Houve inúmeras fraudes na eleição de Peña Nieto, que não foi reconhecido pelo povo mexicano. Por outro lado, o candidato de "esquerda", Andrés Manuel López Obrador, que chegou a tentar uma reconciliação com o EZLN, não foi apoiado pelos zapatistas. Qual opinião os zapatistas têm em relação ao Obrador? Ele ainda seria uma opção ou o EZLN defende a bandeira da "Outra Campanha"?

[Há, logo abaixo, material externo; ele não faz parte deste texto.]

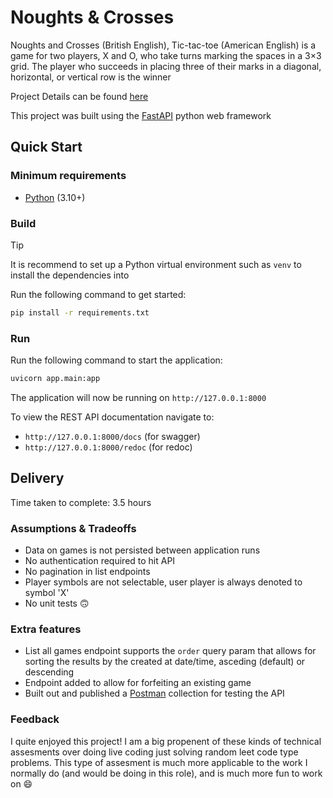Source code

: # Noughts & Crosses

Noughts and Crosses (British English), Tic-tac-toe (American English) is a game for two players, X and O, who take turns marking the spaces in a 3×3 grid. The player who succeeds in placing three of their marks in a diagonal, horizontal, or vertical row is the winner

Project Details can be found [here](https://github.com/ethyca/python-takehome-2)

This project was built using the [FastAPI](https://fastapi.tiangolo.com/) python web framework

## Quick Start

### Minimum requirements

* [Python](https://www.python.org/downloads/) (3.10+)

### Build

> [!TIP]
> It is recommend to set up a Python virtual environment such as `venv` to install the dependencies into

Run the following command to get started:

```sh
pip install -r requirements.txt
```

### Run

Run the following command to start the application:

```sh
uvicorn app.main:app
```

The application will now be running on `http://127.0.0.1:8000`

To view the REST API documentation navigate to: 
 - `http://127.0.0.1:8000/docs` (for swagger)
 - `http://127.0.0.1:8000/redoc` (for redoc)

## Delivery

Time taken to complete: 3.5 hours

### Assumptions & Tradeoffs

 - Data on games is not persisted between application runs
 - No authentication required to hit API
 - No pagination in list endpoints
 - Player symbols are not selectable, user player is always denoted to symbol 'X'
 - No unit tests 🙃

### Extra features

 - List all games endpoint supports the `order` query param that allows for sorting the results by the created at date/time, asceding (default) or descending
 - Endpoint added to allow for forfeiting an existing game
 - Built out and published a [Postman](https://www.postman.com/) collection for testing the API

### Feedback

I quite enjoyed this project! I am a big propenent of these kinds of technical assesments over doing live coding just solving random leet code type problems. This type of assesment is much more applicable to the work I normally do (and would be doing in this role), and is much more fun to work on 😄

Para entender que opinião os zapatistas têm do PRD e de López Obrador, primeiro é necessário enxergá-los desde uma perspectiva chiapaneca. O governador atual foi eleito a partir de dois partidos, o velho PRI e o Verde Ecológico, que não tem nada de verde nem de ecológico. O governador anterior era militante do PRI, mas quando não lhe deram a candidatura desse partido pulou ao PRD, a suposta esquerda institucional e trouxe consigo 60% do PRI do estado. Ou seja, quem governava era o PRD, mas eram PRlistas. E o governador anterior a esse ganhou com uma coalizão entre o PRD (esquerda) e o PAN (direita troglodita). E todos teriam administrado a guerra de contrainsurgência e os paramilitares contra as comunidades zapatistas. Um dos autores intelectuais do massacre de Acteal é o assessor de López Obrador e outro está no novo governo nacional de Peña Nieto. Assim, há de ficar bem claro porque os zapatistas dizem que todos os partidos e todos os políticos são iguais.
O movimento conta com o apoio da população mexicana?
O movimento zapatista conta com muita simpatia entre a população mexicana, mas nos últimos anos de “silêncio zapatista”, dedicados à consolidação da retaguarda das comunidades autônomas e sua consequente ausência dos meios de comunicação, tem-se generalizado uma ideia errada de que os zapatistas já não existem. Algo que foi rebatido no dia da marcha com o impactante “aqui estamos”.